Being an adopter, being a parent can be a lonely business, as you struggle with the change in your identity, battle for the right support for your children and immerse yourself in learning about parenting, trauma and attachment. Yet I was still nervous at attending my first Adoption UK Conference this weekend. I had no idea what to expect…
Four Hundred Fold
The room was packed with around 400 adopters, educators and social workers, in what can only be described as cosy seating, but we smiled as we bumped arms and legs. The speakers were incredible, knowledgeable, inspiring and more. And every so often they would tap directly into the mood of the room, and be rewarded with a simultaneous groan, sigh or laugh from 400 people, like a warm hug of shared experience.
When Nicki Campbell told of people asking if he’d ever searched for his ‘real’ mum, the room rolled its eyes and tutted, murmuring our assent as Nicky corrected their language, stating that his (adoptive) mum is his real mum.
When Daniela Shanley’s (of Beech Lodge School) slide said “Can I have a word?” we groaned, and felt that blushing embarrassment as she described the walk of shame.
The experience of the people in that room, their struggles to be heard, their fight for support for their children, their desire for their children to be given the same chances in life, just being part of that crowd of warrior woman and men was an inspiring and uplifting experience.
A Little Bit In Love
Amongst a host of incredible speakers, all of whom blew me away with their insights, their research, their experience, their passion and more, there were three that stood out on Saturday.

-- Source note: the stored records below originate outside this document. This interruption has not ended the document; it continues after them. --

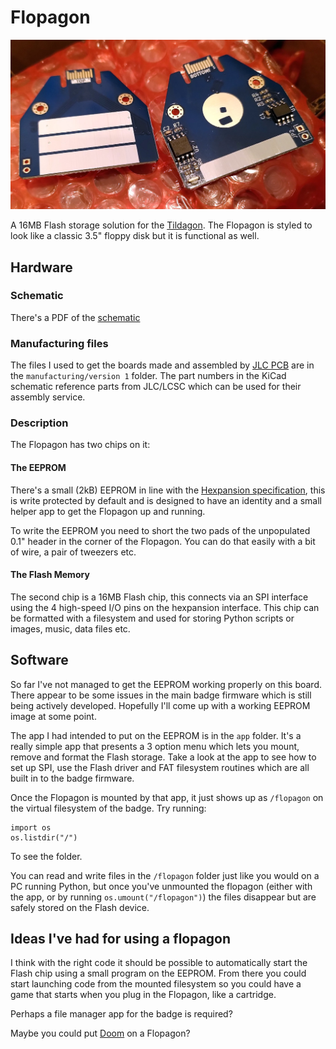 # Flopagon

![A blue and white PCB that looks like a floppy disk with two corners trimmed](flopagon.jpg)

A 16MB Flash storage solution for the [Tildagon](https://tildagon.badge.emfcamp.org/).  The Flopagon
is styled to look like a classic 3.5" floppy disk but it is functional as well.

## Hardware

### Schematic

There's a PDF of the [schematic](flopagon.pdf)

### Manufacturing files

The files I used to get the boards made and assembled by [JLC PCB](https://jlcpcb.com) are in the `manufacturing/version 1` folder.
The part numbers in the KiCad schematic reference parts from JLC/LCSC which can be used for their assembly service.

### Description

The Flopagon has two chips on it:

#### The EEPROM

There's a small (2kB) EEPROM in line with the [Hexpansion specification](https://tildagon.badge.emfcamp.org/hexpansions/creating-hexpansions/),
this is write protected by default and is designed to have an identity and a small helper app to get the Flopagon up and running.

To write the EEPROM you need to short the two pads of the unpopulated 0.1" header in the corner of the Flopagon.  You can do that easily with a
bit of wire, a pair of tweezers etc.

#### The Flash Memory

The second chip is a 16MB Flash chip, this connects via an SPI interface using the 4 high-speed I/O pins on the hexpansion interface.
This chip can be formatted with a filesystem and used for storing Python scripts or images, music, data files etc.

## Software

So far I've not managed to get the EEPROM working properly on this board.  There appear to be some issues in the main badge firmware which
is still being actively developed.  Hopefully I'll come up with a working EEPROM image at some point.

The app I had intended to put on the EEPROM is in the `app` folder.  It's a really simple app that presents a 3 option menu which lets you
mount, remove and format the Flash storage.  Take a look at the app to see how to set up SPI, use the Flash driver and FAT filesystem routines
which are all built in to the badge firmware.

Once the Flopagon is mounted by that app, it just shows up as `/flopagon` on the virtual filesystem of the badge.  Try running:

    import os
    os.listdir("/")

To see the folder.

You can read and write files in the `/flopagon` folder just like you would on a PC running Python, but once you've unmounted the flopagon
(either with the app, or by running `os.umount("/flopagon")`) the files disappear but are safely stored on the Flash device.

## Ideas I've had for using a flopagon

I think with the right code it should be possible to automatically start the Flash chip using a small program on the EEPROM.  From there
you could start launching code from the mounted filesystem so you could have a game that starts when you plug in the Flopagon, like a
cartridge.

Perhaps a file manager app for the badge is required?

Maybe you could put [Doom](https://github.com/espressif/esp32-doom) on a Flopagon?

First was Sue Armstrong Brown, the new CEO of Adoption UK. Despite almost disappearing behind the lectern, her voice and passion carried straight to my heart and I fell in love with her a little bit.
She argued that “adoption needs its champions to be heard” and that instead of just improving the current (flawed) system, we needed to create one that reflects modern adoption, one that is fit for purpose.
She wove in shocking statistics from Adoption UK’s research (summarised in this infographic) whilst never once admitting defeat or feeling bowed by the challenges ahead. Whilst adopted children are 20 times more likely to be permanently excluded from school, her mood and tone was one of a fight that we will win.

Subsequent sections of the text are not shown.